What are the different option to check on data skew on tables ?
Below are the different method to check for data skew on a table / relation.
This is the most common and straight forward way to check for skew.
SELECT gp_segment_id, COUNT(*)
GROUP BY gp_segment_id
ORDER BY 1;
This will count the rows per segment and give you a good indication of the skew. This is very useful if you want to know the data distribution of a single table or a list of tables in the database.
The downside to this is, it physically counts the rows for this one table at at time. So you need to write command or build a script to check for skew for all tables in the database.
If you need to check the skew for all tables in the database , the view "gp_skew_coefficients" & "gp_skew_idle_fractions" under the gp_toolkit schema is a better option.
This view can be really time consuming if there are large number of relation and the data size of those relations is very huge ( as it has to scan large number of blocks ).

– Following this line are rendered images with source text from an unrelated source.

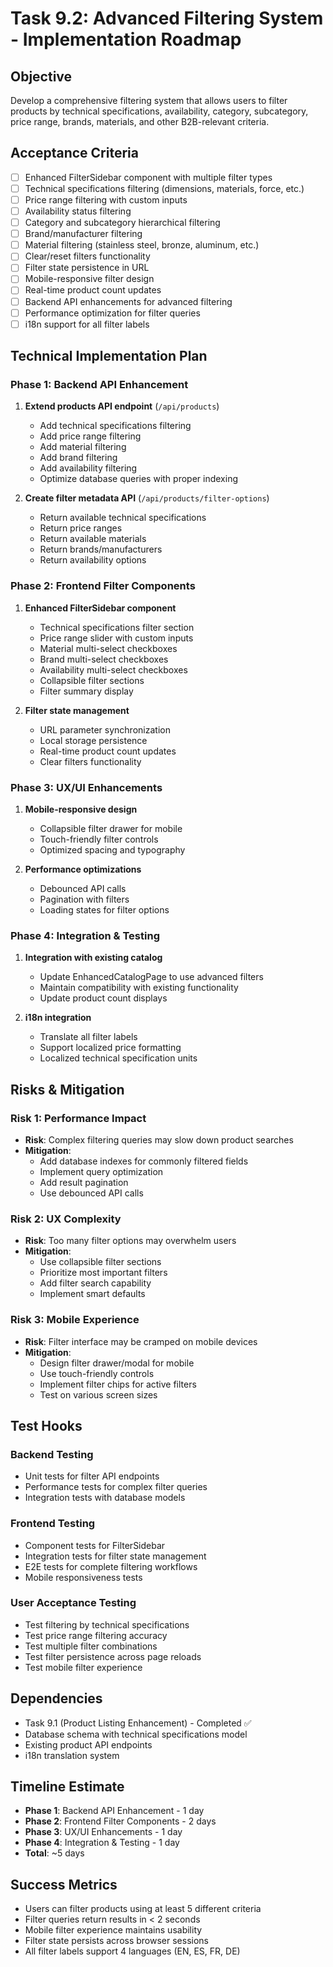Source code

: # Task 9.2: Advanced Filtering System - Implementation Roadmap

## Objective
Develop a comprehensive filtering system that allows users to filter products by technical specifications, availability, category, subcategory, price range, brands, materials, and other B2B-relevant criteria.

## Acceptance Criteria
- [ ] Enhanced FilterSidebar component with multiple filter types
- [ ] Technical specifications filtering (dimensions, materials, force, etc.)
- [ ] Price range filtering with custom inputs
- [ ] Availability status filtering
- [ ] Category and subcategory hierarchical filtering
- [ ] Brand/manufacturer filtering
- [ ] Material filtering (stainless steel, bronze, aluminum, etc.)
- [ ] Clear/reset filters functionality
- [ ] Filter state persistence in URL
- [ ] Mobile-responsive filter design
- [ ] Real-time product count updates
- [ ] Backend API enhancements for advanced filtering
- [ ] Performance optimization for filter queries
- [ ] i18n support for all filter labels

## Technical Implementation Plan

### Phase 1: Backend API Enhancement
1. **Extend products API endpoint** (`/api/products`)
   - Add technical specifications filtering
   - Add price range filtering  
   - Add material filtering
   - Add brand filtering
   - Add availability filtering
   - Optimize database queries with proper indexing

2. **Create filter metadata API** (`/api/products/filter-options`)
   - Return available technical specifications
   - Return price ranges
   - Return available materials
   - Return brands/manufacturers
   - Return availability options

### Phase 2: Frontend Filter Components
1. **Enhanced FilterSidebar component**
   - Technical specifications filter section
   - Price range slider with custom inputs
   - Material multi-select checkboxes
   - Brand multi-select checkboxes
   - Availability multi-select checkboxes
   - Collapsible filter sections
   - Filter summary display

2. **Filter state management**
   - URL parameter synchronization
   - Local storage persistence
   - Real-time product count updates
   - Clear filters functionality

### Phase 3: UX/UI Enhancements
1. **Mobile-responsive design**
   - Collapsible filter drawer for mobile
   - Touch-friendly filter controls
   - Optimized spacing and typography

2. **Performance optimizations**
   - Debounced API calls
   - Pagination with filters
   - Loading states for filter options

### Phase 4: Integration & Testing
1. **Integration with existing catalog**
   - Update EnhancedCatalogPage to use advanced filters
   - Maintain compatibility with existing functionality
   - Update product count displays

2. **i18n integration**
   - Translate all filter labels
   - Support localized price formatting
   - Localized technical specification units

## Risks & Mitigation

### Risk 1: Performance Impact
- **Risk**: Complex filtering queries may slow down product searches
- **Mitigation**: 
  - Add database indexes for commonly filtered fields
  - Implement query optimization
  - Add result pagination
  - Use debounced API calls

### Risk 2: UX Complexity  
- **Risk**: Too many filter options may overwhelm users
- **Mitigation**:
  - Use collapsible filter sections
  - Prioritize most important filters
  - Add filter search capability
  - Implement smart defaults

### Risk 3: Mobile Experience
- **Risk**: Filter interface may be cramped on mobile devices
- **Mitigation**:
  - Design filter drawer/modal for mobile
  - Use touch-friendly controls
  - Implement filter chips for active filters
  - Test on various screen sizes

## Test Hooks

### Backend Testing
- Unit tests for filter API endpoints
- Performance tests for complex filter queries
- Integration tests with database models

### Frontend Testing
- Component tests for FilterSidebar
- Integration tests for filter state management
- E2E tests for complete filtering workflows
- Mobile responsiveness tests

### User Acceptance Testing
- Test filtering by technical specifications
- Test price range filtering accuracy
- Test multiple filter combinations
- Test filter persistence across page reloads
- Test mobile filter experience

## Dependencies
- Task 9.1 (Product Listing Enhancement) - Completed ✅
- Database schema with technical specifications model
- Existing product API endpoints
- i18n translation system

## Timeline Estimate
- **Phase 1**: Backend API Enhancement - 1 day
- **Phase 2**: Frontend Filter Components - 2 days  
- **Phase 3**: UX/UI Enhancements - 1 day
- **Phase 4**: Integration & Testing - 1 day
- **Total**: ~5 days

## Success Metrics
- Users can filter products using at least 5 different criteria
- Filter queries return results in < 2 seconds
- Mobile filter experience maintains usability
- Filter state persists across browser sessions
- All filter labels support 4 languages (EN, ES, FR, DE)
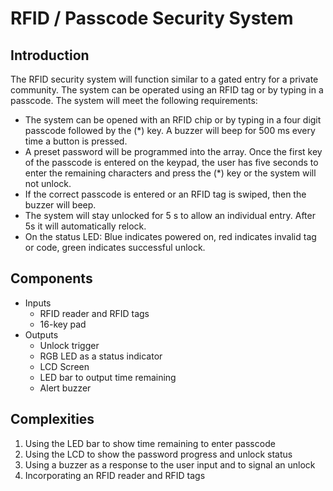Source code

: # RFID / Passcode Security System

## Introduction
The RFID security system will function similar to a gated entry for a private community. The system can be operated using an RFID tag or by typing in a passcode. The system will meet the following requirements:

* The system can be opened with an RFID chip or by typing in a four digit passcode followed by the (\*) key. A buzzer will beep for 500 ms every time a button is pressed.
* A preset password will be programmed into the array.
Once the first key of the passcode is entered on the keypad, the user has five seconds to enter the remaining characters and press the (\*) key or the system will not unlock.
* If the correct passcode is entered or an RFID tag is swiped, then the buzzer will beep.
* The system will stay unlocked for 5 s to allow an individual entry. After 5s it will automatically relock.
* On the status LED: Blue indicates powered on, red indicates invalid tag or code, green indicates successful unlock.

## Components
* Inputs
    * RFID reader and RFID tags
    * 16-key pad
* Outputs
    * Unlock trigger
    * RGB LED as a status indicator
    * LCD Screen
    * LED bar to output time remaining
    * Alert buzzer

## Complexities
1. Using the LED bar to show time remaining to enter passcode
2. Using the LCD to show the password progress and unlock status
3. Using a buzzer as a response to the user input and to signal an unlock
4. Incorporating an RFID reader and RFID tags
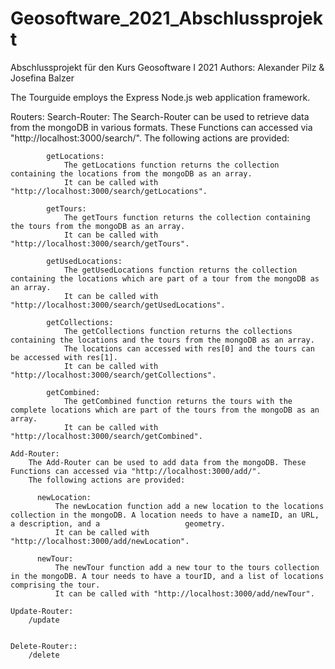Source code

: # Geosoftware_2021_Abschlussprojekt
Abschlussprojekt für den Kurs Geosoftware I 2021
Authors: Alexander Pilz & Josefina Balzer

The Tourguide employs the Express Node.js web application framework.

Routers:
    Search-Router:
        The Search-Router can be used to retrieve data from the mongoDB in various formats. These Functions can accessed via "http://localhost:3000/search/".
        The following actions are provided:

            getLocations:
                The getLocations function returns the collection containing the locations from the mongoDB as an array. 
                It can be called with "http://localhost:3000/search/getLocations".

            getTours:
                The getTours function returns the collection containing the tours from the mongoDB as an array. 
                It can be called with "http://localhost:3000/search/getTours".

            getUsedLocations:
                The getUsedLocations function returns the collection containing the locations which are part of a tour from the mongoDB as an array. 
                It can be called with "http://localhost:3000/search/getUsedLocations".

            getCollections:
                The getCollections function returns the collections containing the locations and the tours from the mongoDB as an array. 
                The locations can accessed with res[0] and the tours can be accessed with res[1]. 
                It can be called with "http://localhost:3000/search/getCollections".

            getCombined:
                The getCombined function returns the tours with the complete locations which are part of the tours from the mongoDB as an array. 
                It can be called with "http://localhost:3000/search/getCombined".
            
    Add-Router:
        The Add-Router can be used to add data from the mongoDB. These Functions can accessed via "http://localhost:3000/add/".
        The following actions are provided:

          newLocation:
              The newLocation function add a new location to the locations collection in the mongoDB. A location needs to have a nameID, an URL, a description, and a                   geometry.
              It can be called with "http://localhost:3000/add/newLocation".

          newTour:
              The newTour function add a new tour to the tours collection in the mongoDB. A tour needs to have a tourID, and a list of locations comprising the tour.
              It can be called with "http://localhost:3000/add/newTour".

    Update-Router:
        /update

        
    Delete-Router::
        /delete

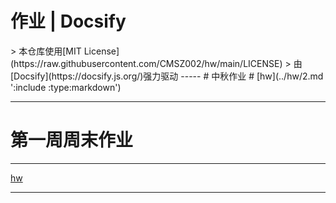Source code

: <h1> 作业 | Docsify </h1>
> 本仓库使用[MIT License](https://raw.githubusercontent.com/CMSZ002/hw/main/LICENSE)  
> 由[Docsify](https://docsify.js.org/)强力驱动
-----
# 中秋作业 #
[hw](../hw/2.md ':include :type:markdown')

-----
# 第一周周末作业 #
-----
[hw](../hw/1.md ':include :type=markdown')

-----
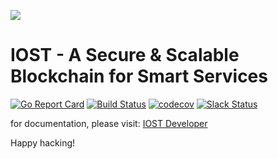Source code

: <p>
<img src="https://upload-images.jianshu.io/upload_images/2056014-212ea02657bf0e35.png?imageMogr2/auto-orient/" >
</p>

# IOST - A Secure & Scalable Blockchain for Smart Services

[![Go Report Card](https://goreportcard.com/badge/github.com/iost-official/go-iost)](https://goreportcard.com/report/github.com/iost-official/go-iost)
[![Build Status](https://travis-ci.org/iost-official/go-iost.svg?branch=develop)](https://travis-ci.org/iost-official/go-iost)
[![codecov](https://codecov.io/gh/iost-official/go-iost/branch/develop/graph/badge.svg)](https://codecov.io/gh/iost-official/go-iost)
[![Slack Status](https://invite.iost.io/badge.svg)](https://invite.iost.io)

for documentation, please visit: [IOST Developer](https://developers.iost.io)

Happy hacking!
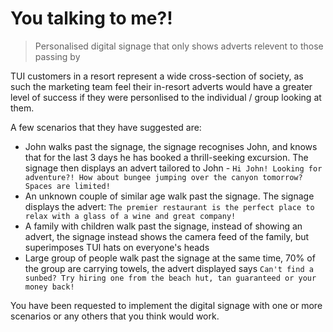 # You talking to me?!
> Personalised digital signage that only shows adverts relevent to those passing by

TUI customers in a resort represent a wide cross-section of society, as such the marketing team feel their in-resort adverts would have a greater level of success if they were personlised to the individual / group looking at them.

A few scenarios that they have suggested are:
- John walks past the signage, the signage recognises John, and knows that for the last 3 days he has booked a thrill-seeking excursion. The signage then displays an advert tailored to John - `Hi John! Looking for adventure?! How about bungee jumping over the canyon tomorrow? Spaces are limited!`
- An unknown couple of similar age walk past the signage. The signage displays the advert: `The premier restaurant is the perfect place to relax with a glass of a wine and great company!`
- A family with children walk past the signage, instead of showing an advert, the signage instead shows the camera feed of the family, but superimposes TUI hats on everyone's heads
- Large group of people walk past the signage at the same time, 70% of the group are carrying towels, the advert displayed says `Can't find a sunbed? Try hiring one from the beach hut, tan guaranteed or your money back!`

You have been requested to implement the digital signage with one or more scenarios or any others that you think would work.
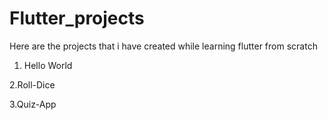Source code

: ﻿# Flutter_projects
Here are the projects that i have created while learning flutter from scratch <br>
1. Hello World<br>

2.Roll-Dice<br>

3.Quiz-App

The alternative method of quickly checking the data skew is by checking the table/relation OS file size on all the segment, this method is described in details in the article and is much quicker when you want to check the data skew of the entire relation in a large database environment.
Once you identify the variation of data size (OS size) you can use the method 1 to further understand on how the data (records) is distributed across various segments.
Downside of this method is if the table is heavily bloated then the invalid tuple size is also taken into consideration, since the DML doesn't release the invalid OS pages hence the OS file size remain unaltered.